Task to complete: Work through the lines of the material below, note those with the word "that", and give their number, nothing else.
Given records: Begin
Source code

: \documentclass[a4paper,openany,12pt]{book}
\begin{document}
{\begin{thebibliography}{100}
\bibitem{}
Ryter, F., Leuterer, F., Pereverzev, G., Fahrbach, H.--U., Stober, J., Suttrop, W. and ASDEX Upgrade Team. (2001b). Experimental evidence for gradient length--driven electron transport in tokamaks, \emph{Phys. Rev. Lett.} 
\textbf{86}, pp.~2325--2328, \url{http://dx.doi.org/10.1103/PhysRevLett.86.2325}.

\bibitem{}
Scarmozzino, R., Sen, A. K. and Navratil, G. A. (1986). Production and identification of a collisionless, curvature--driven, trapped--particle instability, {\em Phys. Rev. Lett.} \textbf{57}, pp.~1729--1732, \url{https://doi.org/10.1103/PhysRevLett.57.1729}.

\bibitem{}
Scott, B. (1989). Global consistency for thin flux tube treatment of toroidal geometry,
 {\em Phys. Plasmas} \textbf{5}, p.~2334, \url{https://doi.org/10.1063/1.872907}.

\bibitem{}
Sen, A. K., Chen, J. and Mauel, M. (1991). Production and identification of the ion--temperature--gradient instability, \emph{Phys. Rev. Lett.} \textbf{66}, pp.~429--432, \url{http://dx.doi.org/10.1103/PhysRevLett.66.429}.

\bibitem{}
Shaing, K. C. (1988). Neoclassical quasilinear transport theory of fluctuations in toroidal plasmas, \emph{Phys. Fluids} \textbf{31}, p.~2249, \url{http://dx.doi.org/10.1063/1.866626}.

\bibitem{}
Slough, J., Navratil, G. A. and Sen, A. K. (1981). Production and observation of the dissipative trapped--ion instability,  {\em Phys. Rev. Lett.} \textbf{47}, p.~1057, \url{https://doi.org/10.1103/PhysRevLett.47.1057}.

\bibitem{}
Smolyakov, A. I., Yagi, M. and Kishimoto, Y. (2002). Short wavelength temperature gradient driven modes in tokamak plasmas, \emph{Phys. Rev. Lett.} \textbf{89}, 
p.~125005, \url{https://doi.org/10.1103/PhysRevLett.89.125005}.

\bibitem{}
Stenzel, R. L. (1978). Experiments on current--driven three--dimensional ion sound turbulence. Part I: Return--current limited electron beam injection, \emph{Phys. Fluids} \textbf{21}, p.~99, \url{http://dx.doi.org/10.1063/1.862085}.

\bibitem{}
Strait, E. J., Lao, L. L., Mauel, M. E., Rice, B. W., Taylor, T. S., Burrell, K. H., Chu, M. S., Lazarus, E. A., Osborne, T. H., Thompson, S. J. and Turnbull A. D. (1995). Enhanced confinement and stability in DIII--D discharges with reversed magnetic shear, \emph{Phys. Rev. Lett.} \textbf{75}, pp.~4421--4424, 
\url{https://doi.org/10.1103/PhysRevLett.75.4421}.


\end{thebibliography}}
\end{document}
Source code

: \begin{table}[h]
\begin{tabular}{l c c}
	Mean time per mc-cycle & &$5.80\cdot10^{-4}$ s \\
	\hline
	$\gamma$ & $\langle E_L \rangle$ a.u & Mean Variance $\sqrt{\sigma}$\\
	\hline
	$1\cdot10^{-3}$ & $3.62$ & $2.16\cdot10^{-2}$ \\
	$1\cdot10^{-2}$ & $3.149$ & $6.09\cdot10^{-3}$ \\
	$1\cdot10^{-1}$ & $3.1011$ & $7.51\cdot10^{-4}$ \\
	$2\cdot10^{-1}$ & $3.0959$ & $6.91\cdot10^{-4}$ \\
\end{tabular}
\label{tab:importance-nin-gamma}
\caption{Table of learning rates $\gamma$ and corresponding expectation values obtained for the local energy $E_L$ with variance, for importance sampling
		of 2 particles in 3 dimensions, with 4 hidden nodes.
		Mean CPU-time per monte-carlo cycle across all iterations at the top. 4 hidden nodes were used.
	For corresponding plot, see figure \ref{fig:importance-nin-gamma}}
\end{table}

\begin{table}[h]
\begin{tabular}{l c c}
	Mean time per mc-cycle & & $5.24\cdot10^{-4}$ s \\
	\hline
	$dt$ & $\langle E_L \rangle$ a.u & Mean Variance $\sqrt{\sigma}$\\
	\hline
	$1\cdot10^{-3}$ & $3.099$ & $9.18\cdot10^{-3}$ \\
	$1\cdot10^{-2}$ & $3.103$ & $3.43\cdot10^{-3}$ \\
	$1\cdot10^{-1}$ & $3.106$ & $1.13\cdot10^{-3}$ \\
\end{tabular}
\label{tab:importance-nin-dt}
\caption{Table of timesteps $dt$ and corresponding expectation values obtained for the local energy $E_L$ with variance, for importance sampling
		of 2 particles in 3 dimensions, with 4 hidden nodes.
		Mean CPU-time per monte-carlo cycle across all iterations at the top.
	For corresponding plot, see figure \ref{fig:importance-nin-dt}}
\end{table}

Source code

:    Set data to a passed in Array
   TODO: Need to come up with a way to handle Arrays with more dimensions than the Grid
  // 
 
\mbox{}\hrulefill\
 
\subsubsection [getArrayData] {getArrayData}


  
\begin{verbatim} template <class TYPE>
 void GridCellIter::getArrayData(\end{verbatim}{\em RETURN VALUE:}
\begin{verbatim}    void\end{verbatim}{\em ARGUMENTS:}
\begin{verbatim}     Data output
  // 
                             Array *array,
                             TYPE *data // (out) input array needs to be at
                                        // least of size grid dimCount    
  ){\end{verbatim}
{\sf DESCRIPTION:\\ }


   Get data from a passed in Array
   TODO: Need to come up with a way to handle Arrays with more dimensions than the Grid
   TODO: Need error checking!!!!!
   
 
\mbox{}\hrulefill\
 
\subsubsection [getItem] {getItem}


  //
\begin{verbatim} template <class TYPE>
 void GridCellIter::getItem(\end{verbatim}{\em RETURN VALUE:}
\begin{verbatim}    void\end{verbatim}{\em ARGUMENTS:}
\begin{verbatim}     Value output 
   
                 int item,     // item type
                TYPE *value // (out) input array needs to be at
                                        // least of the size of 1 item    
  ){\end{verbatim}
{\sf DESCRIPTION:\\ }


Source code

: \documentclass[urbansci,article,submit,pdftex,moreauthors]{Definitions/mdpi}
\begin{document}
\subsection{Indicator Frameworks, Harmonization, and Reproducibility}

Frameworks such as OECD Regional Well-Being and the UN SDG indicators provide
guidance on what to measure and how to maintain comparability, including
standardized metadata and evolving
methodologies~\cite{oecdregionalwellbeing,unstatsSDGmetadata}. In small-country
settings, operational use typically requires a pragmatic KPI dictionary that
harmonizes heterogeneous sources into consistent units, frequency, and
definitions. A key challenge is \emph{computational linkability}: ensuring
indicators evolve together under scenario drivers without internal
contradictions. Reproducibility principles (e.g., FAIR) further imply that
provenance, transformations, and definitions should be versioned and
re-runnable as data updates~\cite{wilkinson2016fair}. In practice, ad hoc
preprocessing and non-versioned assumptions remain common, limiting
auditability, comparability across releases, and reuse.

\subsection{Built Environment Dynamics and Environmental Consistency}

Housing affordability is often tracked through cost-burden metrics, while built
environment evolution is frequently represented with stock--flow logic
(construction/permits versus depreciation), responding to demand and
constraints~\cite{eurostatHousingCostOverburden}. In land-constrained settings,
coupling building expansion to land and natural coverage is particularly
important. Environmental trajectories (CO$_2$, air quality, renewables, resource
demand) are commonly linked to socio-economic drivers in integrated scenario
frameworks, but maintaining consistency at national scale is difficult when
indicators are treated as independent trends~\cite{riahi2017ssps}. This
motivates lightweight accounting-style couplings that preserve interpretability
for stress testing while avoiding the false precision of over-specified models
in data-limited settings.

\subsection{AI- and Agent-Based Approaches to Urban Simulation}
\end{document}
Given records: End
Output: 3